Aucun bilan officiel n’a été donné, mais des historiens avancent le chiffre de 2 800 morts autour de la place de Tiananmen, aussi le chiffre de 10 000 doit comprendre les exécutions qui ont eu lieu bien après les évènements. On se souviendra des circonstances dans lesquelles ceci est intervenu : à la mort, le 15 avril de Hu Yaobang, dirigeant libéral, jugé trop modéré envers les manifestations étudiantes, avait été écarté deux ans auparavant. Le jour de ses funérailles, organisées dans le Palais du peuple, en présence de tous les dignitaires, des milliers d’étudiants se mirent à manifester par milliers puis centaines de milliers, mouvement favorisé par la déchirure au sein du Politbureau. Les étudiants finirent par s’installer sur la Place et réclamer plus de démocratie, moins d’inégalités et un dialogue avec le gouvernement auquel celui-ci ne voulut pas se prêter.
Ce « printemps de Pékin » bénéficia d’un large soutien de la population qui s’opposa à l’arrivée des troupes chargées de restaurer l’ordre, dont une partie prit le parti des étudiants. Ces évènements éclipsèrent même la réconciliation sino-soviétique, symbolisée par l’arrivée de Mikhail Gorbatchev chaudement accueilli par les étudiants, ce que Deng Xiaoping vécut comme une amère humiliation. Devenus majoritaires, les conservateurs menés par le Premier ministre Li Peng, qui s’opposa frontalement au secrétaires général Zhao Ziyang plus ouvert au dialogue, s’inquiétèrent d’une réforme qui saperait leurs privilèges et les bases sur lesquelles reposait le régime.

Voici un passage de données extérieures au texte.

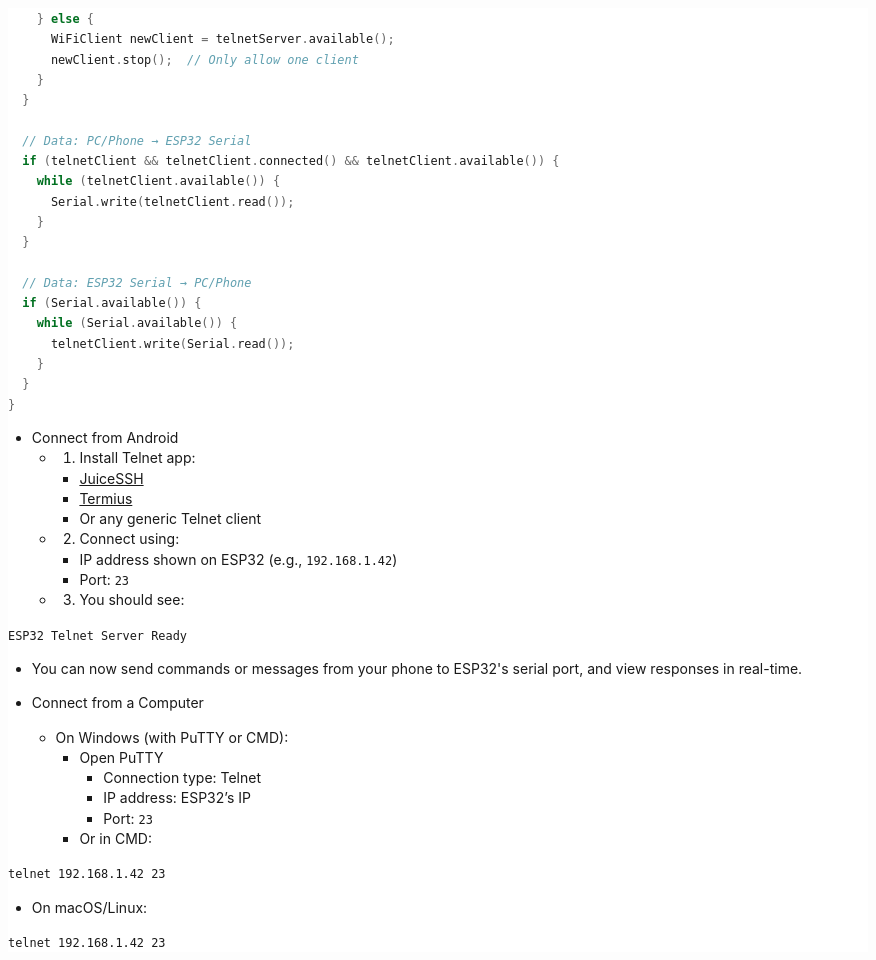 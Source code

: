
 ```cpp
    } else {
      WiFiClient newClient = telnetServer.available();
      newClient.stop();  // Only allow one client
    }
  }

  // Data: PC/Phone → ESP32 Serial
  if (telnetClient && telnetClient.connected() && telnetClient.available()) {
    while (telnetClient.available()) {
      Serial.write(telnetClient.read());
    }
  }

  // Data: ESP32 Serial → PC/Phone
  if (Serial.available()) {
    while (Serial.available()) {
      telnetClient.write(Serial.read());
    }
  }
}
```

* Connect from Android
  * 1. Install Telnet app:
    * [JuiceSSH](https://play.google.com/store/apps/details?id=com.sonelli.juicessh)
    * [Termius](https://play.google.com/store/apps/details?id=com.server.auditor.ssh.client)
    * Or any generic Telnet client

  * 2. Connect using:
    * IP address shown on ESP32 (e.g., `192.168.1.42`)
    * Port: `23`

  * 3. You should see:
```arduino
ESP32 Telnet Server Ready
```
  * You can now send commands or messages from your phone to ESP32's serial port, and view responses in real-time.

* Connect from a Computer

  * On Windows (with PuTTY or CMD):
    * Open PuTTY
      * Connection type: Telnet
      * IP address: ESP32’s IP
      * Port: `23`
    * Or in CMD:
```bash
telnet 192.168.1.42 23
```

  * On macOS/Linux:
```bash
telnet 192.168.1.42 23
```
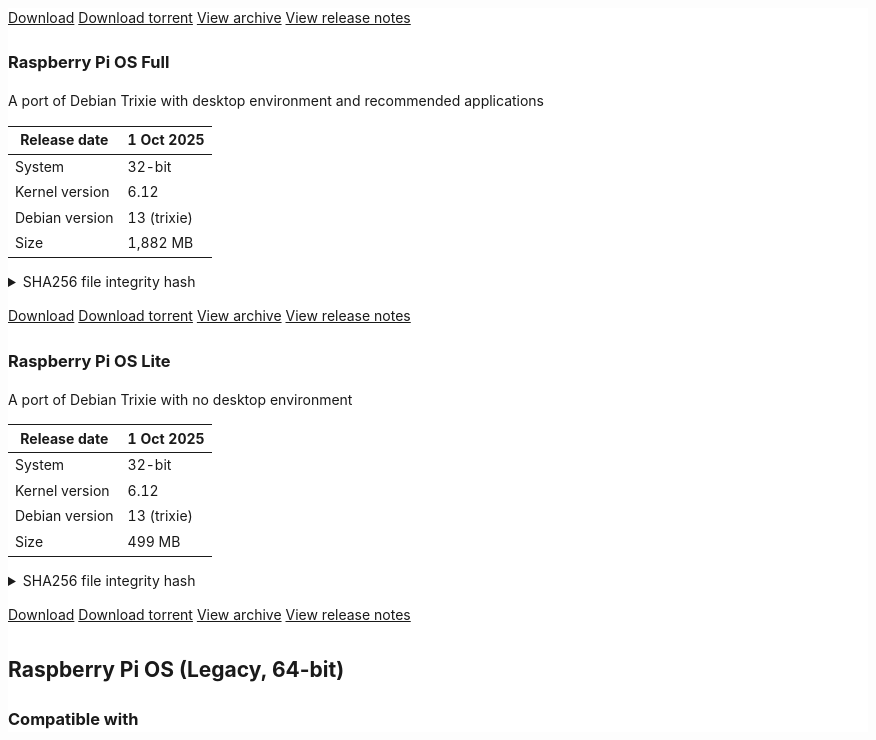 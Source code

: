 [Download](https://downloads.raspberrypi.com/raspios_armhf/images/raspios_armhf-2025-10-02/2025-10-01-raspios-trixie-armhf.img.xz)
[Download torrent](https://downloads.raspberrypi.com/raspios_armhf/images/raspios_armhf-2025-10-02/2025-10-01-raspios-trixie-armhf.img.xz.torrent)
[View archive](https://downloads.raspberrypi.com/raspios_armhf/images/)
[View release notes](https://downloads.raspberrypi.com/raspios_armhf/release_notes.txt)

### Raspberry Pi OS Full ###

A port of Debian Trixie with desktop environment and recommended applications

| Release date |1 Oct 2025 |
|--------------|-----------|
|    System    |  32-bit   |
|Kernel version|   6.12    |
|Debian version|13 (trixie)|
|     Size     | 1,882 MB  |
<details><summary class="cursor-pointer">SHA256 file integrity hash</summary></details>

[Download](https://downloads.raspberrypi.com/raspios_full_armhf/images/raspios_full_armhf-2025-10-02/2025-10-01-raspios-trixie-armhf-full.img.xz)
[Download torrent](https://downloads.raspberrypi.com/raspios_full_armhf/images/raspios_full_armhf-2025-10-02/2025-10-01-raspios-trixie-armhf-full.img.xz.torrent)
[View archive](https://downloads.raspberrypi.com/raspios_full_armhf/images/)
[View release notes](https://downloads.raspberrypi.com/raspios_full_armhf/release_notes.txt)

### Raspberry Pi OS Lite ###

A port of Debian Trixie with no desktop environment

| Release date |1 Oct 2025 |
|--------------|-----------|
|    System    |  32-bit   |
|Kernel version|   6.12    |
|Debian version|13 (trixie)|
|     Size     |  499 MB   |
<details><summary class="cursor-pointer">SHA256 file integrity hash</summary></details>

[Download](https://downloads.raspberrypi.com/raspios_lite_armhf/images/raspios_lite_armhf-2025-10-02/2025-10-01-raspios-trixie-armhf-lite.img.xz)
[Download torrent](https://downloads.raspberrypi.com/raspios_lite_armhf/images/raspios_lite_armhf-2025-10-02/2025-10-01-raspios-trixie-armhf-lite.img.xz.torrent)
[View archive](https://downloads.raspberrypi.com/raspios_lite_armhf/images/)
[View release notes](https://downloads.raspberrypi.com/raspios_lite_armhf/release_notes.txt)

Raspberry Pi OS (Legacy, 64-bit)
----------

### Compatible with ###
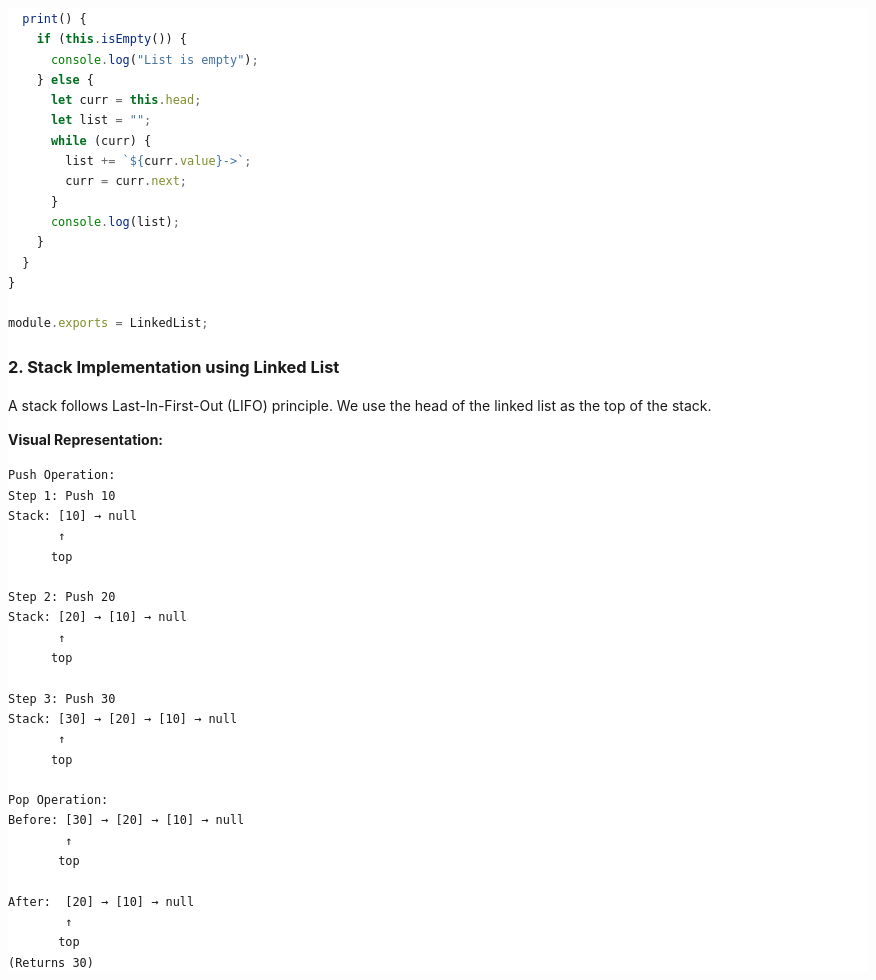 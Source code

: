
 ```javascript
  print() {
    if (this.isEmpty()) {
      console.log("List is empty");
    } else {
      let curr = this.head;
      let list = "";
      while (curr) {
        list += `${curr.value}->`;
        curr = curr.next;
      }
      console.log(list);
    }
  }
}

module.exports = LinkedList;
```

### 2. Stack Implementation using Linked List

A stack follows Last-In-First-Out (LIFO) principle. We use the head of the linked list as the top of the stack.

**Visual Representation:**
```
Push Operation:
Step 1: Push 10
Stack: [10] → null
       ↑
      top

Step 2: Push 20
Stack: [20] → [10] → null
       ↑
      top

Step 3: Push 30
Stack: [30] → [20] → [10] → null
       ↑
      top

Pop Operation:
Before: [30] → [20] → [10] → null
        ↑
       top

After:  [20] → [10] → null
        ↑
       top
(Returns 30)
```
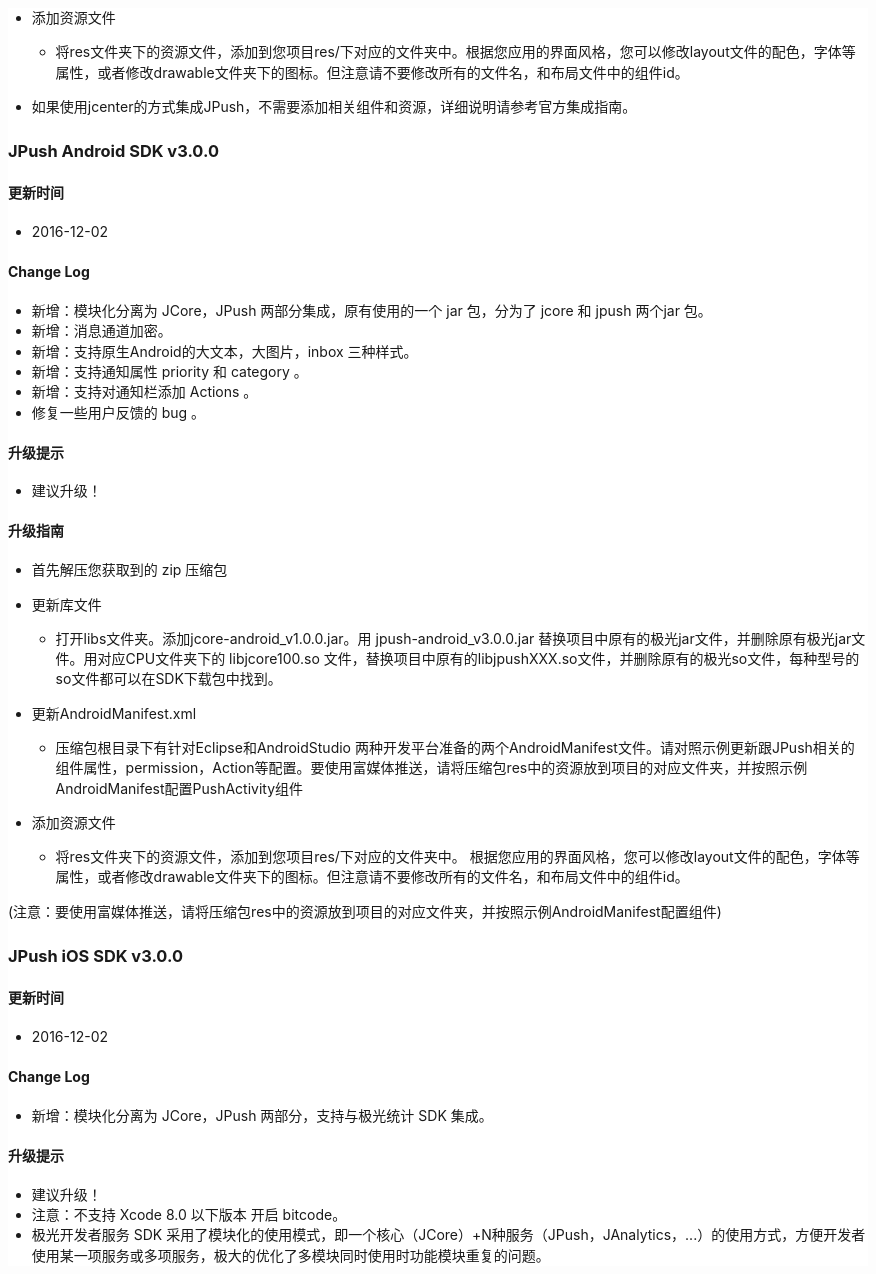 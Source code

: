 + 添加资源文件
    + 将res文件夹下的资源文件，添加到您项目res/下对应的文件夹中。根据您应用的界面风格，您可以修改layout文件的配色，字体等属性，或者修改drawable文件夹下的图标。但注意请不要修改所有的文件名，和布局文件中的组件id。

+ 如果使用jcenter的方式集成JPush，不需要添加相关组件和资源，详细说明请参考官方集成指南。



### JPush Android SDK v3.0.0

#### 更新时间

+ 2016-12-02

#### Change Log
+ 新增：模块化分离为 JCore，JPush 两部分集成，原有使用的一个 jar 包，分为了 jcore 和 jpush 两个jar 包。
+ 新增：消息通道加密。
+ 新增：支持原生Android的大文本，大图片，inbox 三种样式。
+ 新增：支持通知属性 priority 和 category 。
+ 新增：支持对通知栏添加 Actions 。
+ 修复一些用户反馈的 bug 。

#### 升级提示

+ 建议升级！

#### 升级指南

+ 首先解压您获取到的 zip 压缩包

+ 更新库文件
	+ 打开libs文件夹。添加jcore-android_v1.0.0.jar。用 jpush-android_v3.0.0.jar 替换项目中原有的极光jar文件，并删除原有极光jar文件。用对应CPU文件夹下的 libjcore100.so 文件，替换项目中原有的libjpushXXX.so文件，并删除原有的极光so文件，每种型号的so文件都可以在SDK下载包中找到。

+ 更新AndroidManifest.xml
	+ 压缩包根目录下有针对Eclipse和AndroidStudio 两种开发平台准备的两个AndroidManifest文件。请对照示例更新跟JPush相关的组件属性，permission，Action等配置。要使用富媒体推送，请将压缩包res中的资源放到项目的对应文件夹，并按照示例AndroidManifest配置PushActivity组件

+ 添加资源文件
	+ 将res文件夹下的资源文件，添加到您项目res/下对应的文件夹中。
根据您应用的界面风格，您可以修改layout文件的配色，字体等属性，或者修改drawable文件夹下的图标。但注意请不要修改所有的文件名，和布局文件中的组件id。


(注意：要使用富媒体推送，请将压缩包res中的资源放到项目的对应文件夹，并按照示例AndroidManifest配置组件)

### JPush iOS SDK v3.0.0

#### 更新时间
+ 2016-12-02

#### Change Log
+ 新增：模块化分离为 JCore，JPush 两部分，支持与极光统计 SDK 集成。


#### 升级提示

+ 建议升级！
+ 注意：不支持 Xcode 8.0 以下版本 开启 bitcode。
+ 极光开发者服务 SDK 采用了模块化的使用模式，即一个核心（JCore）+N种服务（JPush，JAnalytics，...）的使用方式，方便开发者使用某一项服务或多项服务，极大的优化了多模块同时使用时功能模块重复的问题。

Zhao en appela à la rue et à l’étranger, encouragé par le flot des protestations qui revendiquaient l’abandon de la dictature du prolétariat. Dès lors Deng Xiao Ping et ses nouveaux alliés se résolurent à emprunter la voie de la répression, qui s’avéra implacable. La place Tiananmen fut investie dans la nuit du 3 au 4 juin par des troupes de jeunes soldats provinciaux « endoctrinés » auxquels il fut avancé qu’il fallait s’opposer aux tentatives contrerévolutionnaires appuyées de l’étranger. Les chars d’assaut soutenus par des fantassins tirèrent sur la foule, l’équipe dirigeante fut démise et la ligne politique retournée à cent quatre-vingts degrés. L’aile réformatrice disparue de la scène et il n’y a guère de chance qu’elle y revienne comptée tenu du sévère tour de vis opéré par XI Jinping, qui en revient à la discipline maoïste.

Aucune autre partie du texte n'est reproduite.